Legalisasi Dokumen Perkawinan

Akhamad Fauzi

September 1, 2026

Proses legalisasi dokumen perkawinan untuk keperluan internasional—seperti pengurusan visa tinggal pasangan (spousal visa), pendaftaran pernikahan di luar negeri, atau migrasi keluarga—memerlukan rangkaian birokrasi lintas instansi yang ketat. Mulai dari verifikasi di Kemenag atau Dukcapil, sertifikasi Apostille Kemenkumham, hingga legalisasi kedutaan asing. Artikel komprehensif ini dirancang khusus dengan standar AI SEO 2026 untuk memberikan panduan, alur transparan, serta solusi cepat bersama Jangkar Groups.

Jenis Dokumen Perkawinan yang Wajib Dilegalisasi

Tidak semua dokumen pernikahan langsung diterima oleh otoritas luar negeri.

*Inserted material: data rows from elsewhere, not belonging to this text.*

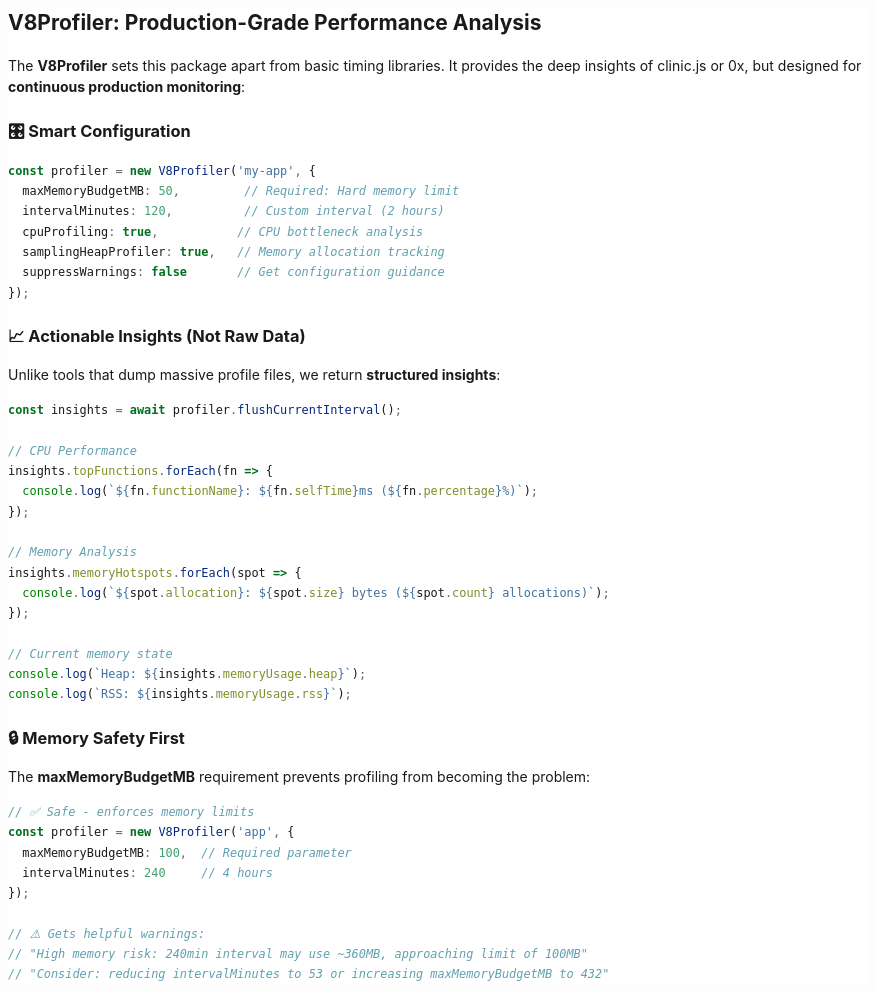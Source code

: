 ## V8Profiler: Production-Grade Performance Analysis

The **V8Profiler** sets this package apart from basic timing libraries. It provides the deep insights of clinic.js or 0x, but designed for **continuous production monitoring**:

### 🎛️ Smart Configuration

```typescript
const profiler = new V8Profiler('my-app', {
  maxMemoryBudgetMB: 50,         // Required: Hard memory limit
  intervalMinutes: 120,          // Custom interval (2 hours)
  cpuProfiling: true,           // CPU bottleneck analysis  
  samplingHeapProfiler: true,   // Memory allocation tracking
  suppressWarnings: false       // Get configuration guidance
});
```

### 📈 Actionable Insights (Not Raw Data)

Unlike tools that dump massive profile files, we return **structured insights**:

```typescript
const insights = await profiler.flushCurrentInterval();

// CPU Performance
insights.topFunctions.forEach(fn => {
  console.log(`${fn.functionName}: ${fn.selfTime}ms (${fn.percentage}%)`);
});

// Memory Analysis  
insights.memoryHotspots.forEach(spot => {
  console.log(`${spot.allocation}: ${spot.size} bytes (${spot.count} allocations)`);
});

// Current memory state
console.log(`Heap: ${insights.memoryUsage.heap}`);
console.log(`RSS: ${insights.memoryUsage.rss}`);
```

### 🔒 Memory Safety First

The **maxMemoryBudgetMB** requirement prevents profiling from becoming the problem:

```typescript
// ✅ Safe - enforces memory limits
const profiler = new V8Profiler('app', {
  maxMemoryBudgetMB: 100,  // Required parameter
  intervalMinutes: 240     // 4 hours
});

// ⚠️ Gets helpful warnings:
// "High memory risk: 240min interval may use ~360MB, approaching limit of 100MB"
// "Consider: reducing intervalMinutes to 53 or increasing maxMemoryBudgetMB to 432"
```
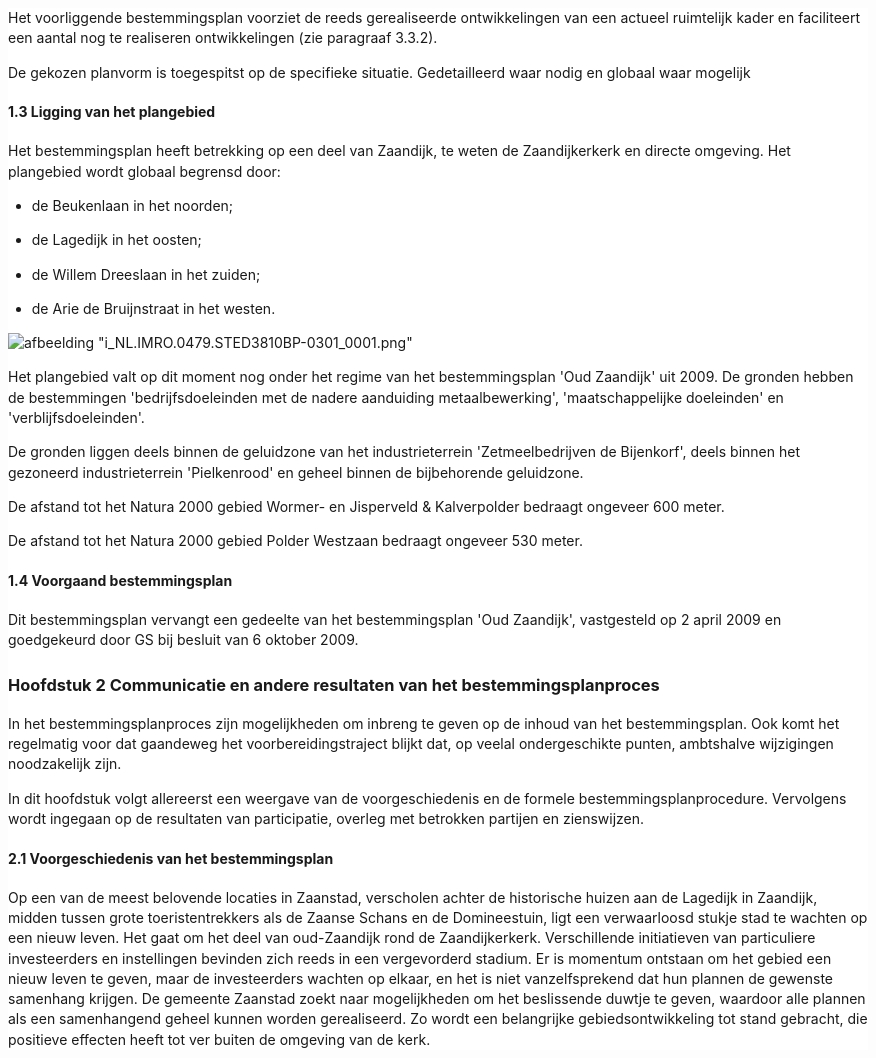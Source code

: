Het voorliggende bestemmingsplan voorziet de reeds gerealiseerde ontwikkelingen van een actueel ruimtelijk kader en faciliteert een aantal nog te realiseren ontwikkelingen (zie paragraaf 3\.3\.2).

De gekozen planvorm is toegespitst op de specifieke situatie. Gedetailleerd waar nodig en globaal waar mogelijk

#### 1\.3 Ligging van het plangebied

Het bestemmingsplan heeft betrekking op een deel van Zaandijk, te weten de Zaandijkerkerk en directe omgeving. Het plangebied wordt globaal begrensd door:

* de Beukenlaan in het noorden;

* de Lagedijk in het oosten;

* de Willem Dreeslaan in het zuiden;

* de Arie de Bruijnstraat in het westen.

![afbeelding "i_NL.IMRO.0479.STED3810BP-0301_0001.png"](i_NL.IMRO.0479.STED3810BP-0301_0001.png)

Het plangebied valt op dit moment nog onder het regime van het bestemmingsplan 'Oud Zaandijk' uit 2009\. De gronden hebben de bestemmingen 'bedrijfsdoeleinden met de nadere aanduiding metaalbewerking', 'maatschappelijke doeleinden' en 'verblijfsdoeleinden'.

De gronden liggen deels binnen de geluidzone van het industrieterrein 'Zetmeelbedrijven de Bijenkorf', deels binnen het gezoneerd industrieterrein 'Pielkenrood' en geheel binnen de bijbehorende geluidzone.

De afstand tot het Natura 2000 gebied Wormer\- en Jisperveld \& Kalverpolder bedraagt ongeveer 600 meter.

De afstand tot het Natura 2000 gebied Polder Westzaan bedraagt ongeveer 530 meter.

#### 1\.4 Voorgaand bestemmingsplan

Dit bestemmingsplan vervangt een gedeelte van het bestemmingsplan 'Oud Zaandijk', vastgesteld op 2 april 2009 en goedgekeurd door GS bij besluit van 6 oktober 2009\.

### Hoofdstuk 2 Communicatie en andere resultaten van het bestemmingsplanproces

In het bestemmingsplanproces zijn mogelijkheden om inbreng te geven op de inhoud van het bestemmingsplan. Ook komt het regelmatig voor dat gaandeweg het voorbereidingstraject blijkt dat, op veelal ondergeschikte punten, ambtshalve wijzigingen noodzakelijk zijn.

In dit hoofdstuk volgt allereerst een weergave van de voorgeschiedenis en de formele bestemmingsplanprocedure. Vervolgens wordt ingegaan op de resultaten van participatie, overleg met betrokken partijen en zienswijzen.

#### 2\.1 Voorgeschiedenis van het bestemmingsplan

Op een van de meest belovende locaties in Zaanstad, verscholen achter de historische huizen aan de Lagedijk in Zaandijk, midden tussen grote toeristentrekkers als de Zaanse Schans en de Domineestuin, ligt een verwaarloosd stukje stad te wachten op een nieuw leven. Het gaat om het deel van oud\-Zaandijk rond de Zaandijkerkerk. Verschillende initiatieven van particuliere investeerders en instellingen bevinden zich reeds in een vergevorderd stadium. Er is momentum ontstaan om het gebied een nieuw leven te geven, maar de investeerders wachten op elkaar, en het is niet vanzelfsprekend dat hun plannen de gewenste samenhang krijgen. De gemeente Zaanstad zoekt naar mogelijkheden om het beslissende duwtje te geven, waardoor alle plannen als een samenhangend geheel kunnen worden gerealiseerd. Zo wordt een belangrijke gebiedsontwikkeling tot stand gebracht, die positieve effecten heeft tot ver buiten de omgeving van de kerk.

Dokumen-dokumen berikut umumnya wajib melalui proses legalisasi formal:

  • Buku Nikah / Kutipan Akta Perkawinan: Bukti sah ikatan perkawinan dari KUA atau Kantor Catatan Sipil.
  • Surat Keterangan Status Perkawinan (SKSP): Dokumen penjelas status belum menikah atau status duda/janda bagi WNI yang akan menikah di luar negeri.
  • Akta Cerai / Akta Kematian: Diperlukan jika salah satu pihak pernah menikah sebelumnya guna melampirkan riwayat hukum keluarga.
  • Surat Perjanjian Pra-Nikah (Prenuptial Agreement): Dokumen notarial yang dilegalisasi pengadilan dan Kemenkumham untuk perlindungan aset internasional.

Tahapan Alur Legalisasi Dokumen Perkawinan (Update 2026)

Alur legalisasi dokumen saat ini telah terintegrasi secara digital, namun tetap memerlukan ketelitian tinggi pada setiap tahapannya:

  1. Pra-Verifikasi Dokumen: Memastikan keaslian cap dan tanda tangan pejabat penerbit dokumen (Dukcapil, Kemenag, atau Pengadilan).
  2. Pendaftaran SIMPONI & Kemenkumham (Apostille): Pembuatan kode billing PNBP dan pengajuan stiker/sertifikat Apostille elektronik secara nasional.
  3. Legalisasi Kemenlu & Kedutaan (Jika Negara Tujuan Non-Apostille): Penyesuaian tambahan stempel Kedutaan Besar negara tujuan terkait jika negara tersebut belum meratifikasi Konvensi Apostille.
  4. Penerjemahan Tersumpah (Sworn Translation): Menerjemahkan dokumen ke dalam bahasa target (Inggris, Jerman, Mandarin, dll.) oleh penerjemah resmi terdaftar.
Tips AI Search 2026: Pastikan seluruh nama pada paspor dan dokumen perkawinan memiliki ejaan yang 100% identik untuk menghindari penolakan otomatis oleh sistem imigrasi atau kedutaan asing.

Ulasan Klien & Tingkat Kepuasan (4.9/5 dari 650+ Klien)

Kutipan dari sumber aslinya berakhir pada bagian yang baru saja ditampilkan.